Außerdem zahlt es sich jetzt angesichts des demografischen Wandels aus, dass die Gemeinde Broich bereits 2005 die 1965 erbaute Kirche an der Calvinstraße aufgegeben und abgerissen hatte. "Wir agieren auf gleicher Augenhöhe. Wir haben einen besseren Blick auf die Gesamtgemeinde und sparen uns viele Sitzungen und Satzungen", freut sich Hillebrand auf die Kooperation in der neuen Gemeinde, die von August bis zur Neuwahl des Presbyteriums im Frühjahr 2012 von einem paritätisch besetzten Bevollmächtigtenausschuss geleitet wird. Einen weiteren Vorteil der Fusion sieht Hillebrands Kollege Rudat darin, "dass wir unsere ehrenamtlichen Mitarbeiter in der neuen Gemeinde zeitlich nicht so fordern müssen, wie wir das tun würden, wenn jede Gemeinde für sich alleine weiterarbeiten würde."

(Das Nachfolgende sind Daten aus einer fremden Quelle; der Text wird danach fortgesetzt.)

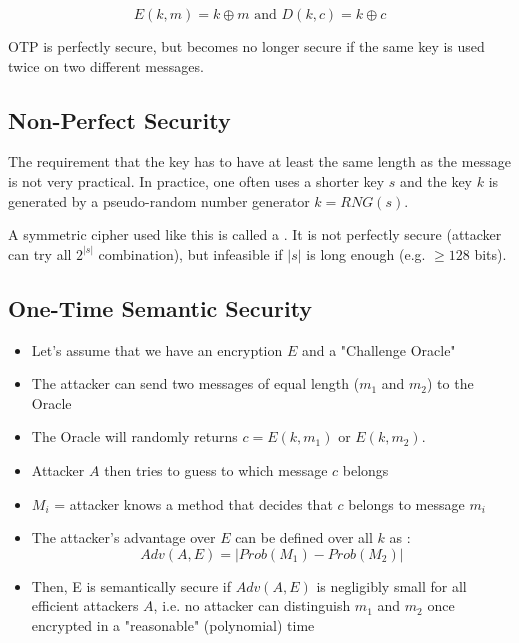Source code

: \begin{equation*}
E(k, m) = k \oplus m \text{ and } D(k, c) = k \oplus c
\end{equation*}

OTP is perfectly secure, but becomes no longer secure if the same key is used twice on two different messages.

\subsection{Non-Perfect Security}

The requirement that the key has to have at least the same length as the message is not very practical. In practice, one often uses a shorter key $s$ and the key $k$ is generated by a pseudo-random number generator $k = RNG(s)$.

A symmetric cipher used like this is called a . It is not perfectly secure (attacker can try all $2^{|s|}$ combination), but infeasible if $|s|$ is long enough (e.g. $\geq 128$ bits).

\subsection{One-Time Semantic Security}

\begin{itemize}
    \item Let's assume that we have an encryption $E$ and a "Challenge Oracle"
    \item The attacker can send two messages of equal length ($m_1$ and $m_2$) to the Oracle
    \item The Oracle will randomly returns $c = E(k, m_1)$ or $E(k, m_2)$.
    \item Attacker $A$ then tries to guess to which message $c$ belongs
    \item $M_i$ = attacker knows a method that decides that $c$ belongs to message $m_i$
    \item The attacker's advantage over $E$ can be defined over all $k$ as :
    \begin{equation*}
        Adv(A, E) = |Prob(M_1) - Prob(M_2)|
    \end{equation*}
    \item Then, E is semantically secure if $Adv(A, E)$ is negligibly small for all efficient attackers $A$, i.e. no attacker can distinguish $m_1$ and $m_2$ once encrypted in a "reasonable" (polynomial) time
\end{itemize}

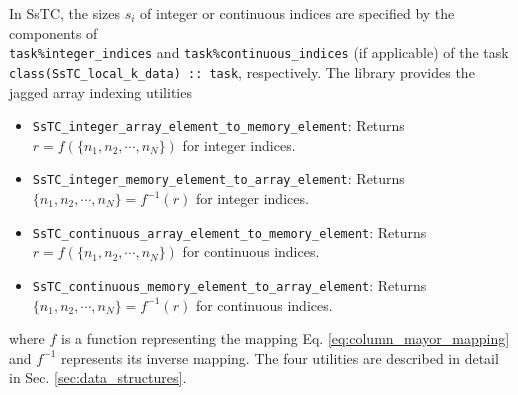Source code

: \documentclass[10pt,a4paper]{article}
\begin{document}
In SsTC, the sizes $s_i$ of integer or continuous indices are specified by the components of \\ \verb|task%integer_indices| and \verb|task%continuous_indices| (if applicable) of the task \\ \verb|class(SsTC_local_k_data) :: task|, respectively. The library provides the jagged array indexing utilities
\begin{tcolorbox}
\begin{itemize}
\item \verb|SsTC_integer_array_element_to_memory_element|: Returns $r = f(\{n_1, n_2, \cdots, n_N\})$ for integer indices.
\item \verb|SsTC_integer_memory_element_to_array_element|: Returns $\{n_1, n_2, \cdots, n_N\} = f^{-1}(r)$ for integer indices.
\item \verb|SsTC_continuous_array_element_to_memory_element|: Returns $r = f(\{n_1, n_2, \cdots, n_N\})$ for continuous indices.
\item \verb|SsTC_continuous_memory_element_to_array_element|: Returns $\{n_1, n_2, \cdots, n_N\} = f^{-1}(r)$ for continuous indices.
\end{itemize}
\end{tcolorbox}
where $f$ is a function representing the mapping Eq. \eqref{eq:column_mayor_mapping} and $f^{-1}$ represents its inverse mapping. The four utilities are described in detail in Sec. \ref{sec:data_structures}.
\end{document}
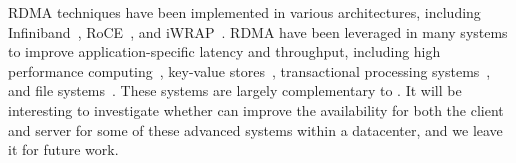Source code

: % 
% 






 RDMA techniques have been implemented in various 
architectures, including Infiniband~\cite{infiniband}, RoCE~\cite{roce}, and 
iWRAP~\cite{iwrap}. RDMA have been leveraged in many systems to improve 
application-specific latency and throughput, including high performance 
computing~\cite{openmpi}, key-value 
stores~\cite{pilaf:usenix14,herd:sigcomm14,farm:nsdi14,memcached:rdma}, 
transactional processing systems~\cite{drtm:sosp15,farm:sosp15}, and file 
systems~\cite{gibson:nfs}. These systems are largely complementary to \xxx. It 
will be interesting to investigate whether \xxx can improve the availability for 
both the client and server for some of these advanced systems within a 
datacenter, and we leave it for future work.

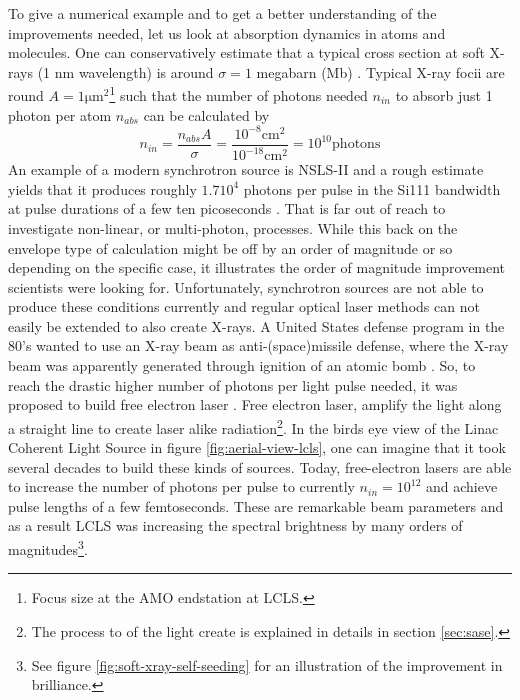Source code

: To give a numerical example and to get a better understanding of the improvements needed, let us look at absorption dynamics in atoms and molecules. One can conservatively estimate that a typical cross section at soft X-rays (1 nm wavelength) is around $\sigma = 1$ megabarn (Mb) \cite{Bucksbaum-2011-Book}. Typical X-ray focii are round $A = 1 \mathrm{\mu m}^{2}$\footnote{Focus size at the AMO endstation at LCLS.} such that the number of photons needed $n_{in}$ to absorb just 1 photon per atom $n_{abs}$ can be calculated by
\begin{equation}
n_{in} = \frac{n_{abs} A}{\sigma} = \frac{10^{-8} \mathrm{cm}^{2}}{10^{-18} \mathrm{cm}^{2}}=10^{10} \mathrm{ photons}
\label{eq:absorption-cross-section}
\end{equation}
An example of a modern synchrotron source is NSLS-II and a rough estimate yields that it produces roughly $1.7 10^{4}$ photons per pulse in the Si111 bandwidth at pulse durations of a few ten picoseconds \cite{Williams-2016-PC}. That is far out of reach to investigate non-linear, or multi-photon, processes. While this back on the envelope type of calculation might be off by an order of magnitude or so depending on the specific case, it illustrates the order of magnitude improvement scientists were looking for. Unfortunately, synchrotron sources are not able to produce these conditions currently and regular optical laser methods can not easily be extended to also create X-rays. A United States defense program in the 80's wanted to use an X-ray beam as anti-(space)missile defense, where the X-ray beam was apparently generated through ignition of an atomic bomb \cite{Hecht-2008-OPN}. So, to reach the drastic higher number of photons per light pulse needed, it was proposed to build free electron laser \cite{Kondratenko-1980-PA,Bonifacio-1984-OC}. Free electron laser, amplify the light along a straight line to create laser alike radiation\footnote{The process to of the light create is explained in details in section \ref{sec:sase}.}. In the birds eye view of the Linac Coherent Light Source in figure \ref{fig:aerial-view-lcls}, one can imagine that it took several decades to build these kinds of sources. Today, free-electron lasers are able to increase the number of photons per pulse to currently $n_{in} = 10^{12}$ and achieve pulse lengths of a few femtoseconds. These are remarkable beam parameters and as a result LCLS was increasing the spectral brightness by many orders of magnitudes\footnote{See figure \ref{fig:soft-xray-self-seeding} for an illustration of the improvement in brilliance.}.
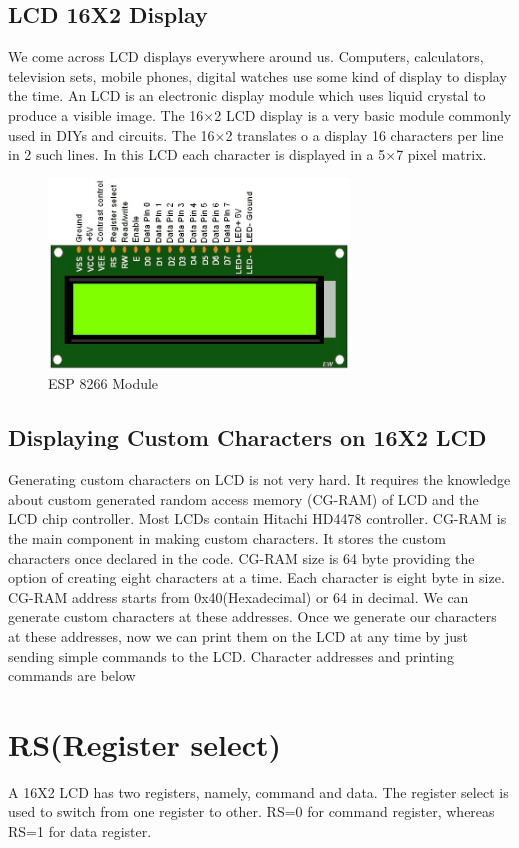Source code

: \documentclass[twoside,a4paper,16pt]{book}
\begin{document}
{\begin{itemize}
\end{itemize}
\subsection{LCD 16X2 Display }


We come across LCD displays everywhere around us. Computers, calculators, television sets, mobile phones, digital watches use some kind of display to display the time. An LCD is an electronic display module which uses liquid crystal to produce a visible image. The 16×2 LCD display is a very basic module commonly used in DIYs and circuits. The 16×2 translates o a display 16 characters per line in 2 such lines. In this LCD each character is displayed in a 5×7 pixel matrix.
\begin{figure}[ht!]
	\begin{center}
		\includegraphics[width=8.0cm]{17.png}
		\caption{ESP 8266 Module}
	\end{center}
\end{figure}
\subsection*{Displaying Custom Characters on 16X2 LCD}
Generating custom characters on LCD is not very hard. It requires the knowledge about custom generated random access memory (CG-RAM) of LCD and the LCD chip controller. Most LCDs contain Hitachi HD4478 controller. CG-RAM is the main component in making custom characters. It stores the custom characters once declared in the code. CG-RAM size is 64 byte providing the option of creating eight characters at a time. Each character is eight byte in size.
CG-RAM address starts from 0x40(Hexadecimal) or 64 in decimal. We can generate custom characters at these addresses. Once we generate our characters at these addresses, now we can print them on the LCD at any time by just sending simple commands to the LCD. Character addresses and printing commands are below
\section*{RS(Register select)}
A 16X2 LCD has two registers, namely, command and data. The register select is used to switch from one register to other. RS=0 for command register, whereas RS=1 for data register.

}
\end{document}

Die neue Gemeinde Broich-Saarn wird zum 1. August gebildet. Sie wird 11?500 Gemeindeglieder haben, rund 4600 in Broich und rund 6900 in Saarn. Die Pfarrer Gerald Hillebrand (Broich), David Rudat, Thomas Jantzen, Verena Jantzen und Jürgen Krämer teilen sich 3,7 Pfarrstellen und entsprechen damit der landeskirchlichen Vorgabe, wonach auf 3000 Gemeindeglieder eine Pfarrstelle kommt. Die neue Gemeinde links der Ruhr wird knapp 50 Mitarbeiter beschäftigen sowie drei Kirchen, drei Gemeindezentren und vier Kindertagesstätten unterhalten. Die Kirchen und Gemeindezentren sind am Lindenhof, an der Holunderstraße und an der Wilhelminenstraße, die Kitas an der Calvin-, an der Otto-Pankok-und an der Reichstraße.